──────── INPUT RECORDS

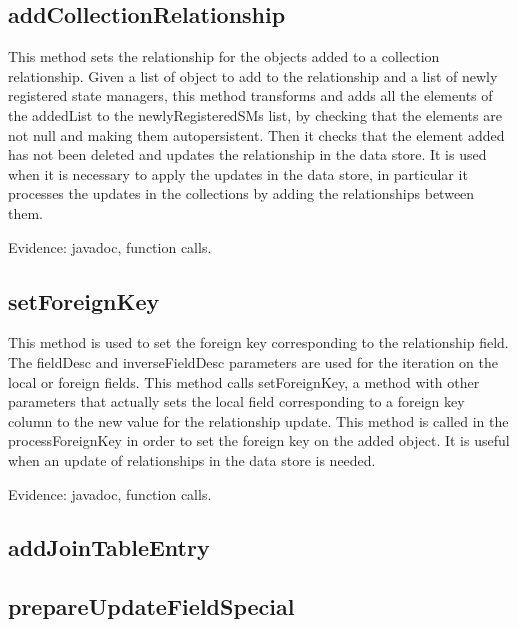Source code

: \documentclass[18pt,oneside,a4paper, titlepage]{article}
\begin{document}
	\subsection{addCollectionRelationship}
		This method sets the relationship for the objects added to a collection relationship. Given a list of object to add to the relationship and a list of newly registered state managers, this method transforms and adds all the elements of the addedList to the newlyRegisteredSMs list, by checking that the elements are not null and making them autopersistent. Then it checks that the element added has not been deleted and updates the relationship in the data store.
		It is used when it is necessary to apply the updates in the data store, in particular it processes the updates in the collections by adding the relationships between them.
		
		Evidence: javadoc, function calls.
	\subsection{setForeignKey}
		This method is used to set the foreign key corresponding to the relationship field. The fieldDesc and inverseFieldDesc parameters are used for the iteration on the local or foreign fields. This method calls setForeignKey, a method with other parameters that actually sets the local field corresponding to a foreign key column to the new value for the relationship update.
		This method is called in the processForeignKey in order to set the foreign key on the added object. It is useful when an update of relationships in the data store is needed.
		
		Evidence: javadoc, function calls.
	\subsection{addJoinTableEntry}
	
	\subsection{prepareUpdateFieldSpecial}
	

\newpage
\end{document}
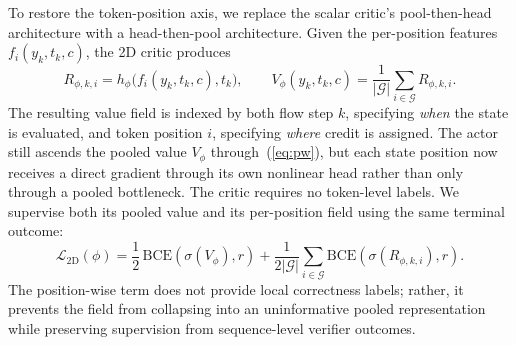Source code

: To restore the token-position axis, we replace the scalar critic's pool-then-head architecture with a head-then-pool architecture. Given the per-position features $f_i(y_k,t_k,c)$, the 2D critic produces
\begin{equation}
R_{\phi,k,i}
=
h_\phi\bigl(f_i(y_k,t_k,c),t_k\bigr),
\qquad
V_\phi(y_k,t_k,c)
=
\frac{1}{|\mathcal G|}
\sum_{i\in\mathcal G}R_{\phi,k,i}.
\label{eq:critic2d}
\end{equation}
The resulting value field is indexed by both flow step $k$, specifying \emph{when} the state is evaluated, and token position $i$, specifying \emph{where} credit is assigned. The actor still ascends the pooled value $V_\phi$ through~(\ref{eq:pw}), but each state position now receives a direct gradient through its own nonlinear head rather than only through a pooled bottleneck. The critic requires no token-level labels. We supervise both its pooled value and its per-position field using the same terminal outcome:
\begin{equation}
\mathcal L_{\mathrm{2D}}(\phi)
=
\frac{1}{2}\,
\mathrm{BCE}\!\left(\sigma(V_\phi),r\right)
+
\frac{1}{2|\mathcal G|}
\sum_{i\in\mathcal G}
\mathrm{BCE}\!\left(\sigma(R_{\phi,k,i}),r\right).
\label{eq:critic2d_loss}
\end{equation}
The position-wise term does not provide local correctness labels; rather, it prevents the field from collapsing into an uninformative pooled representation while preserving supervision from sequence-level verifier outcomes.


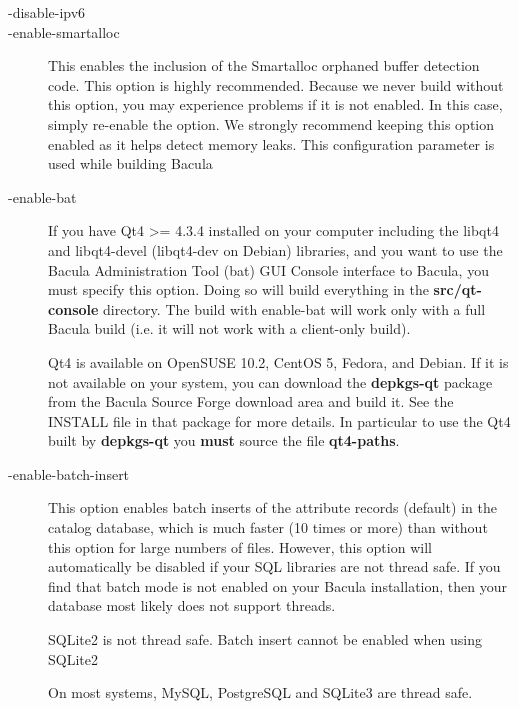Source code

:\begin{description}
\item [ {-}{\-}disable-ipv6 ]

\item [ {-}{\-}enable-smartalloc ]
   This enables the inclusion of the Smartalloc orphaned buffer detection
   code.  This option is highly recommended.  Because we never build
   without this option, you may experience problems if it is not enabled.
   In this case, simply re-enable the option.  We strongly recommend
   keeping this option enabled as it helps detect memory leaks.  This
   configuration parameter is used while building Bacula

\item [ {-}{\-}enable-bat ]
   \label{enablebat}
   If you have Qt4 >= 4.3.4 installed on your computer including the
   libqt4 and libqt4-devel (libqt4-dev on Debian) libraries, and you want
   to use the Bacula Administration Tool (bat) GUI Console interface to
   Bacula, you must specify this option.  Doing so will build everything in
   the {\bf src/qt-console} directory.  The build with enable-bat will work
   only with a full Bacula build (i.e. it will not work with a client-only
   build). 

   Qt4 is available on OpenSUSE 10.2, CentOS 5, Fedora, and Debian. If it
   is not available on your system, you can download the {\bf depkgs-qt}
   package from the Bacula Source Forge download area and build it.
   See the
   INSTALL file in that package for more details. In particular to use
   the Qt4 built by {\bf depkgs-qt} you {\bf must} source the file
   {\bf qt4-paths}.

\item [ {-}{\-}enable-batch-insert ]
   This option enables batch inserts of the attribute records (default) in
    the catalog database, which is much faster (10 times or more) than
   without this option for large numbers of files. However, this option
   will automatically be disabled if your SQL libraries are not
   thread safe. If you find that batch mode is not enabled on your Bacula
   installation, then your database most likely does not support threads.

   SQLite2 is not thread safe.  Batch insert cannot be enabled when using
   SQLite2

   On most systems, MySQL, PostgreSQL and SQLite3 are thread safe.


\end{description}
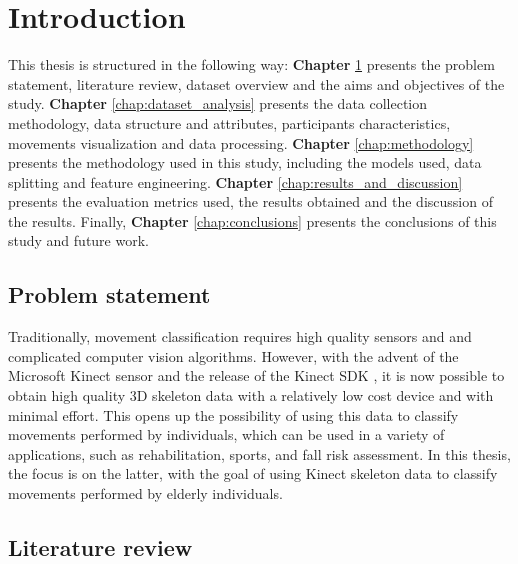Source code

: %
%
\hypersetup{colorlinks=true, linkcolor=red}
\chapter{Introduction} \label{chap:introduction}

    This thesis is structured in the following way: \textbf{Chapter} \ref{chap:introduction} presents the problem statement, literature review, dataset overview and the aims and objectives of the study. \textbf{Chapter} \ref{chap:dataset_analysis} presents the data collection methodology, data structure and attributes, participants characteristics, movements visualization and data processing. \textbf{Chapter} \ref{chap:methodology} presents the methodology used in this study, including the models used, data splitting and feature engineering. \textbf{Chapter} \ref{chap:results_and_discussion} presents the evaluation metrics used, the results obtained and the discussion of the results. Finally, \textbf{Chapter} \ref{chap:conclusions} presents the conclusions of this study and future work.

   \section{Problem statement}

      Traditionally, movement classification requires high quality sensors and and complicated computer vision algorithms. However, with the advent of the Microsoft Kinect sensor and the release of the Kinect SDK \cite{jana_kinect_2012}, it is now possible to obtain high quality 3D skeleton data with a relatively low cost device and with minimal effort. This opens up the possibility of using this data to classify movements performed by individuals, which can be used in a variety of applications, such as rehabilitation, sports, and fall risk assessment. In this thesis, the focus is on the latter, with the goal of using Kinect skeleton data to classify movements performed by elderly individuals.
  
   \section{Literature review}
      

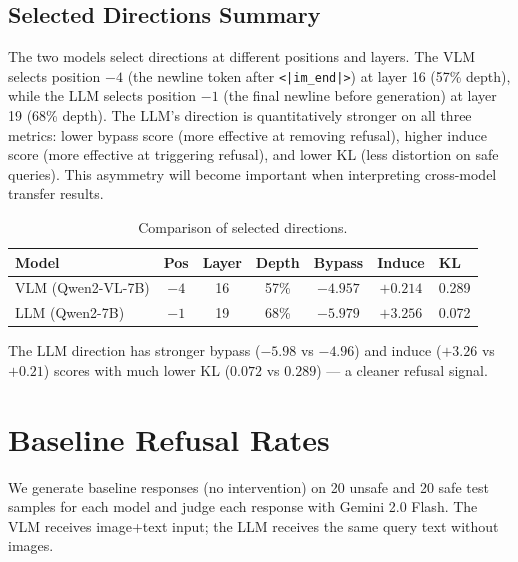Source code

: \documentclass[11pt,a4paper]{article}
\begin{document}
\subsection{Selected Directions Summary}

The two models select directions at different positions and layers. The VLM selects position $-4$ (the newline token after \texttt{<|im\_end|>}) at layer 16 (57\% depth), while the LLM selects position $-1$ (the final newline before generation) at layer 19 (68\% depth). The LLM's direction is quantitatively stronger on all three metrics: lower bypass score (more effective at removing refusal), higher induce score (more effective at triggering refusal), and lower KL (less distortion on safe queries). This asymmetry will become important when interpreting cross-model transfer results.

\begin{table}[H]\centering
\caption{Comparison of selected directions.}
\begin{tabular}{lcccccl}
\toprule
\textbf{Model} & \textbf{Pos} & \textbf{Layer} & \textbf{Depth} & \textbf{Bypass} & \textbf{Induce} & \textbf{KL} \\
\midrule
VLM (Qwen2-VL-7B) & $-4$ & 16 & 57\% & $-4.957$ & $+0.214$ & 0.289 \\
LLM (Qwen2-7B)    & $-1$ & 19 & 68\% & $-5.979$ & $+3.256$ & 0.072 \\
\bottomrule
\end{tabular}
\end{table}

The LLM direction has stronger bypass ($-5.98$ vs $-4.96$) and induce ($+3.26$ vs $+0.21$) scores with much lower KL ($0.072$ vs $0.289$) --- a cleaner refusal signal.

\section{Baseline Refusal Rates}

We generate baseline responses (no intervention) on 20 unsafe and 20 safe test samples for each model and judge each response with Gemini 2.0 Flash. The VLM receives image+text input; the LLM receives the same query text without images.
\end{document}
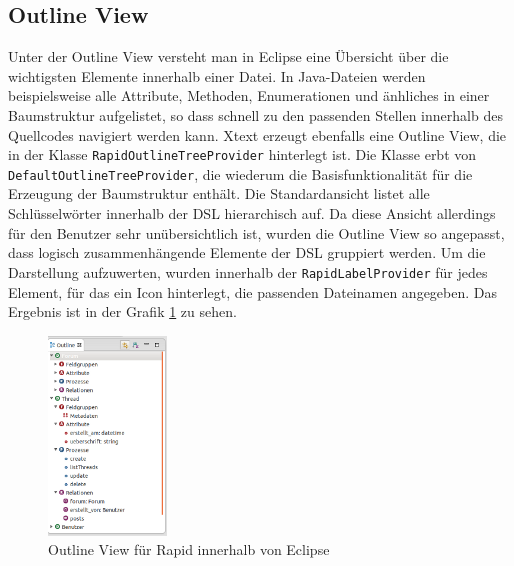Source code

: \documentclass[a4paper,12pt]{scrreprt}
\begin{document}
\subsection{Outline View}
Unter der Outline View versteht man in Eclipse eine Übersicht über die wichtigsten Elemente innerhalb einer Datei. In Java-Dateien werden beispielsweise alle Attribute, Methoden, Enumerationen und änhliches in einer Baumstruktur aufgelistet, so dass schnell zu den pass\-en\-den Stellen innerhalb des Quellcodes navigiert werden kann.
Xtext erzeugt ebenfalls eine Outline View, die in der Klasse \texttt{RapidOutlineTreeProvider} hinterlegt ist. Die Klasse erbt von \texttt{DefaultOutlineTreeProvider}, die wiederum die Basisfunktionalität für die Erzeugung der Baumstruktur enthält. Die Standardansicht listet alle Schlüssel\-wörter innerhalb der DSL hierarchisch auf. Da diese Ansicht allerdings für den Benutzer sehr un\-über\-sichtlich ist, wurden die Outline View so angepasst, dass logisch zusammenhängende Elemente der DSL gruppiert werden. Um die Darstellung aufzuwerten, wurden innerhalb der \texttt{RapidLabelProvider} für jedes Element, für das ein Icon hinterlegt, die passenden Dateinamen an\-ge\-geben. Das Ergebnis ist in der Grafik \ref{fig:outline-view} zu sehen.
\begin{figure}[h]
	\centering
		\includegraphics[height=200px]{img/outline-view.png}
		\caption{Outline View für Rapid innerhalb von Eclipse}
		\label{fig:outline-view}
\end{figure}
\end{document}

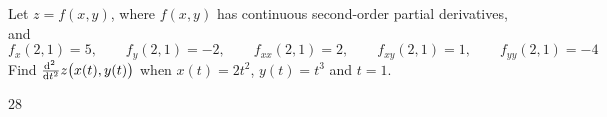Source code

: \begin{question}[M200 2012a] %
Let $z = f(x, y)$, where $f(x, y)$ has continuous second-order partial derivatives, 
and
\begin{equation*}
f_x (2, 1) = 5, \qquad
f_y(2, 1) =-2, \qquad
f_{xx}(2, 1) = 2,\qquad
f_{xy}(2, 1) = 1, \qquad
f_{yy}(2, 1) = -4
\end{equation*}
Find 
$
\difftwo{}{t} z\big(x(t),y(t)\big)
$
when $x(t)=2t^2$, $y(t)=t^3$ and $t=1$.
\end{question}

%

\begin{answer}
$28$
\end{answer}

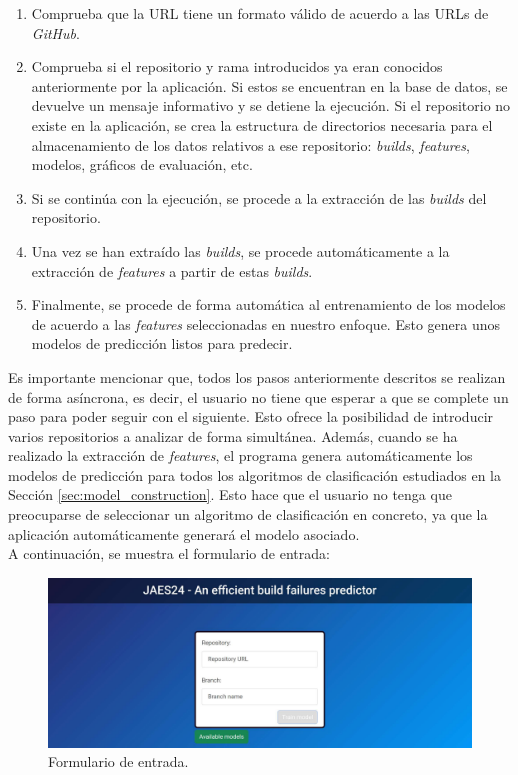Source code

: \begin{enumerate}
    \item Comprueba que la URL tiene un formato válido de acuerdo a las URLs de \textit{GitHub}.\\
    \item Comprueba si el repositorio y rama introducidos ya eran conocidos anteriormente por la
    aplicación. Si estos se encuentran en la base de datos, se devuelve un mensaje informativo y
    se detiene la ejecución. Si el repositorio no existe en la aplicación, se crea la estructura
    de directorios necesaria para el almacenamiento de los datos relativos a ese repositorio:
    \textit{builds}, \textit{features}, modelos, gráficos de evaluación, etc.\\
    \item Si se continúa con la ejecución, se procede a la extracción de las \textit{builds} del 
    repositorio.\\
    \item Una vez se han extraído las \textit{builds}, se procede automáticamente a la extracción
    de \textit{features} a partir de estas \textit{builds}.\\
    \item Finalmente, se procede de forma automática al entrenamiento de los modelos de acuerdo a
    las \textit{features} seleccionadas en nuestro enfoque. Esto genera unos modelos de predicción
    listos para predecir.\\
\end{enumerate}

Es importante mencionar que, todos los pasos anteriormente descritos se realizan de forma
asíncrona, es decir, el usuario no tiene que esperar a que se complete un paso para poder seguir
con el siguiente. Esto ofrece la posibilidad de introducir varios repositorios a analizar de
forma simultánea. Además, cuando se ha realizado la extracción de \textit{features}, el programa
genera automáticamente los modelos de predicción para todos los algoritmos de clasificación
estudiados en la Sección \ref{sec:model_construction}. Esto hace que el usuario no tenga que
preocuparse de seleccionar un algoritmo de clasificación en concreto, ya que la aplicación
automáticamente generará el modelo asociado.\\

\noindent A continuación, se muestra el formulario de entrada:

\begin{figure}[H]
    \centering
    \includegraphics[scale=0.3]{images/input-form.pdf}
    \caption{Formulario de entrada.}
    \label{fig:input_form}
\end{figure}

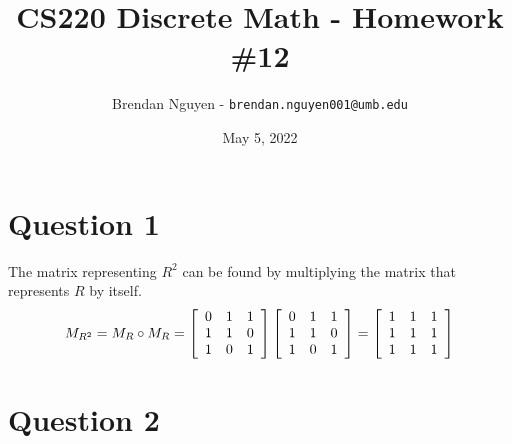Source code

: \documentclass[letterpaper, 12pt]{article}
\title{CS220 Discrete Math - Homework \#12}
\author{Brendan Nguyen - \texttt{brendan.nguyen001@umb.edu}}
\date{May 5, 2022}
\begin{document}
\maketitle

\section*{Question 1}
The matrix representing $R^2$ can be found by multiplying the matrix that represents $R$ by itself.
\[
M_{R^2} = M_R \circ M_R = 
\left[
\begin{array}{c c c}
    0 & 1 & 1 \\
    1 & 1 & 0 \\
    1 & 0 & 1
\end{array}
\right]
\left[
\begin{array}{c c c}
    0 & 1 & 1 \\
    1 & 1 & 0 \\
    1 & 0 & 1
\end{array}
\right]
= 
\left[
\begin{array}{c c c}
    1 & 1 & 1 \\
    1 & 1 & 1 \\
    1 & 1 & 1
\end{array}
\right]
\]

\section*{Question 2}
\end{document}
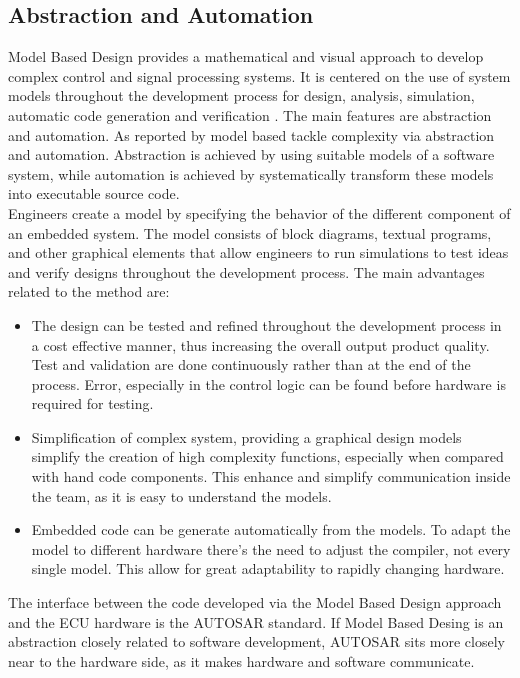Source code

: \documentclass[../main.tex]{subfiles}
\begin{document}
\subsection{Abstraction and Automation}
Model Based Design provides a mathematical and visual approach to develop complex control and signal processing systems. It is centered on the use of system models throughout the development process for design, analysis, simulation, automatic code generation and verification \cite{Mathworks}. The main features are abstraction and automation. As reported by \cite{modelbased} model based tackle complexity via abstraction and automation. Abstraction is achieved by using suitable models of a software system, while automation is achieved by systematically transform these models into executable source code.\\
Engineers create a model by specifying the behavior of the different component of an embedded system. The model consists of block diagrams, textual programs, and other graphical elements that allow engineers to run simulations to test ideas and verify designs throughout the development process. The main advantages related to the method are:
\begin{itemize}
    \item The design can be tested and refined throughout the development process in a cost effective manner, thus increasing the overall output product quality. Test and validation are done continuously rather than at the end of the process. Error, especially in the control logic can be found before hardware is required for testing.
    \item Simplification of complex system, providing a graphical design models simplify the creation of high complexity functions, especially when compared with hand code components. This enhance and simplify communication inside the team, as it is easy to understand the models. 
    \item Embedded code can be generate automatically from the models. To adapt the model to different hardware there's the need to adjust the compiler, not every single model. This allow for great adaptability to rapidly changing hardware. 
\end{itemize}
The interface between the code developed via the Model Based Design approach and the \gls{ECU} hardware is the \gls{AUTOSAR} standard. If Model Based Desing is an abstraction closely related to software development, \gls{AUTOSAR} sits more closely near to the hardware side, as it makes hardware and software communicate.
\end{document}
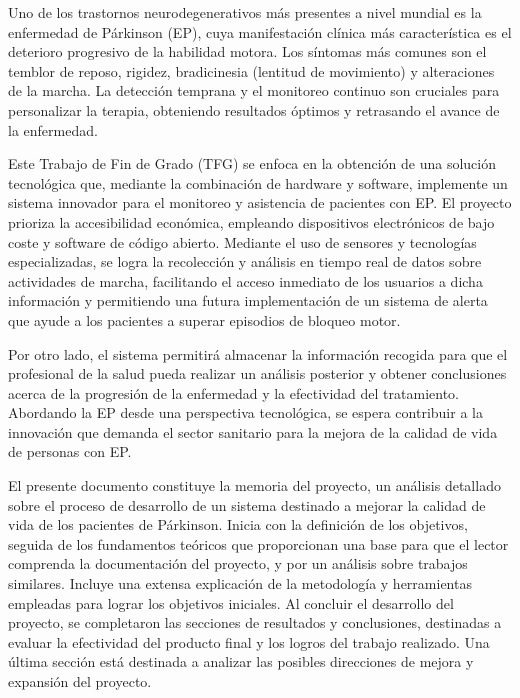 
Uno de los trastornos neurodegenerativos más presentes a nivel mundial es la enfermedad de Párkinson (EP), cuya manifestación clínica más característica es el deterioro progresivo de la habilidad motora. Los síntomas más comunes son el temblor de reposo, rigidez, bradicinesia (lentitud de movimiento) y alteraciones de la marcha. La detección temprana y el monitoreo continuo son cruciales para personalizar la terapia, obteniendo resultados óptimos y retrasando el avance de la enfermedad. 

Este Trabajo de Fin de Grado (TFG) se enfoca en la obtención de una solución tecnológica que, mediante la combinación de hardware y software, implemente un sistema innovador para el monitoreo y asistencia de pacientes con EP. El proyecto prioriza la accesibilidad económica, empleando dispositivos electrónicos de bajo coste y software de código abierto. Mediante el uso de sensores y tecnologías especializadas, se logra la recolección y análisis en tiempo real de datos sobre actividades de marcha, facilitando el acceso inmediato de los usuarios a dicha información y permitiendo una futura implementación de un sistema de alerta que ayude a los pacientes a superar episodios de bloqueo motor.

Por otro lado, el sistema permitirá almacenar la información recogida para que el profesional de la salud pueda realizar un análisis posterior y obtener conclusiones acerca de la progresión de la enfermedad y la efectividad del tratamiento. Abordando la EP desde una perspectiva tecnológica, se espera contribuir a la innovación que demanda el sector sanitario para la mejora de la calidad de vida de personas con EP.

El presente documento constituye la memoria del proyecto, un análisis detallado sobre el proceso de desarrollo de un sistema destinado a mejorar la calidad de vida de los pacientes de Párkinson. Inicia con la definición de los objetivos, seguida de los fundamentos teóricos que proporcionan una base para que el lector comprenda la documentación del proyecto, y por un análisis sobre trabajos similares. Incluye una extensa explicación de la metodología y herramientas empleadas para lograr los objetivos iniciales. Al concluir el desarrollo del proyecto, se completaron las secciones de resultados y conclusiones, destinadas a evaluar la efectividad del producto final y los logros del trabajo realizado. Una última sección está destinada a analizar las posibles direcciones de mejora y expansión del proyecto.

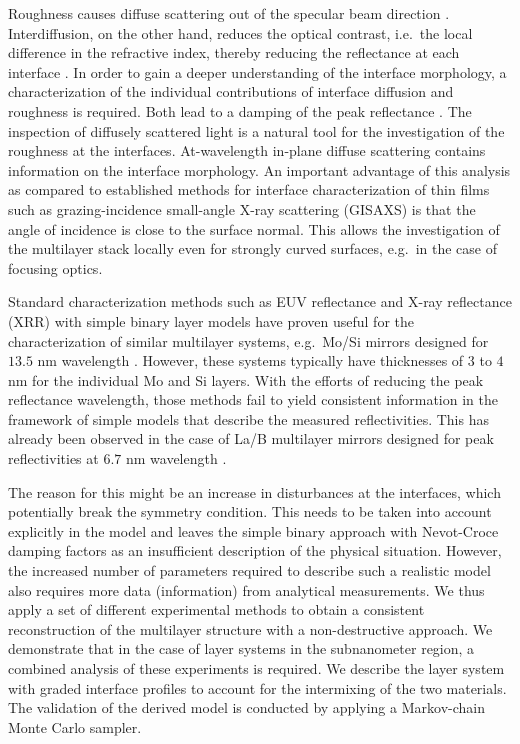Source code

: Roughness causes diffuse scattering out of the specular beam direction 
\cite{sinha_x-ray_1994}. Interdiffusion, on the other hand, 
reduces the optical contrast, i.e.~the local difference in the refractive 
index, thereby reducing the reflectance at each interface 
\cite{nakajima_interdiffusion_1988}. In order to gain a deeper understanding of the 
interface morphology, a characterization of the individual contributions of 
interface diffusion and roughness is required. Both lead to a damping of the 
peak reflectance \cite{croce_p._etude_1976}. The inspection of diffusely scattered 
light is a natural tool for the investigation of the roughness at the 
interfaces. At-wavelength in-plane diffuse scattering contains information on 
the interface morphology. An important advantage of this analysis as compared 
to established methods for interface characterization of thin films such as 
grazing-incidence small-angle X-ray scattering (GISAXS) \cite{levine_grazing-incidence_1989} is 
that the angle of incidence is close to the surface normal. This allows the 
investigation of the multilayer stack locally even for strongly curved 
surfaces, e.g.~in the case of focusing optics.


Standard characterization methods such as EUV reflectance and X-ray reflectance 
(XRR) with simple binary layer models have proven useful for the 
characterization of similar multilayer systems, e.g.~Mo/Si mirrors designed for 
$13.5$ nm wavelength \cite{lim_fabrication_2001, bajt_investigation_2001, braun_mo/si_2002}. However, these systems typically have 
thicknesses of $3$ to $4$ nm for the individual Mo and Si layers. With the 
efforts of reducing the peak reflectance wavelength, those methods fail to 
yield consistent information in the framework of simple models that describe the measured 
reflectivities. This has already been observed in the case of La/B multilayer 
mirrors designed for peak reflectivities at $6.7$ nm wavelength 
\cite{yakunin_combined_2014}.

The reason for this might be an increase in disturbances at the interfaces, 
which potentially break the symmetry condition. This needs to be taken into 
account explicitly in the model and leaves the simple binary approach with 
Nevot-Croce damping factors as an insufficient description of the physical 
situation. However, the increased number of parameters required to describe 
such a realistic model also requires more data (information) from analytical 
measurements. We thus apply a set of different experimental methods to obtain a 
consistent reconstruction of the multilayer structure with a non-destructive 
approach. We demonstrate that in the case of layer systems in the subnanometer 
region, a combined analysis of these experiments is required. We describe the 
layer system with graded interface profiles to account for the intermixing of 
the two materials. The validation of the derived model is conducted by applying 
a Markov-chain Monte Carlo sampler.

────────────────

> [ABOUT THIS TASK]: Copy the entries above exactly, but only from the line holding "surfaces, e.g.~in the" through the line holding "systems typically have", both included.

> [SOLUTION TO THIS EXERCISE]:
surfaces, e.g.~in the case of focusing optics.


Standard characterization methods such as EUV reflectance and X-ray reflectance 
(XRR) with simple binary layer models have proven useful for the 
characterization of similar multilayer systems, e.g.~Mo/Si mirrors designed for 
$13.5$ nm wavelength \cite{lim_fabrication_2001, bajt_investigation_2001, braun_mo/si_2002}. However, these systems typically have 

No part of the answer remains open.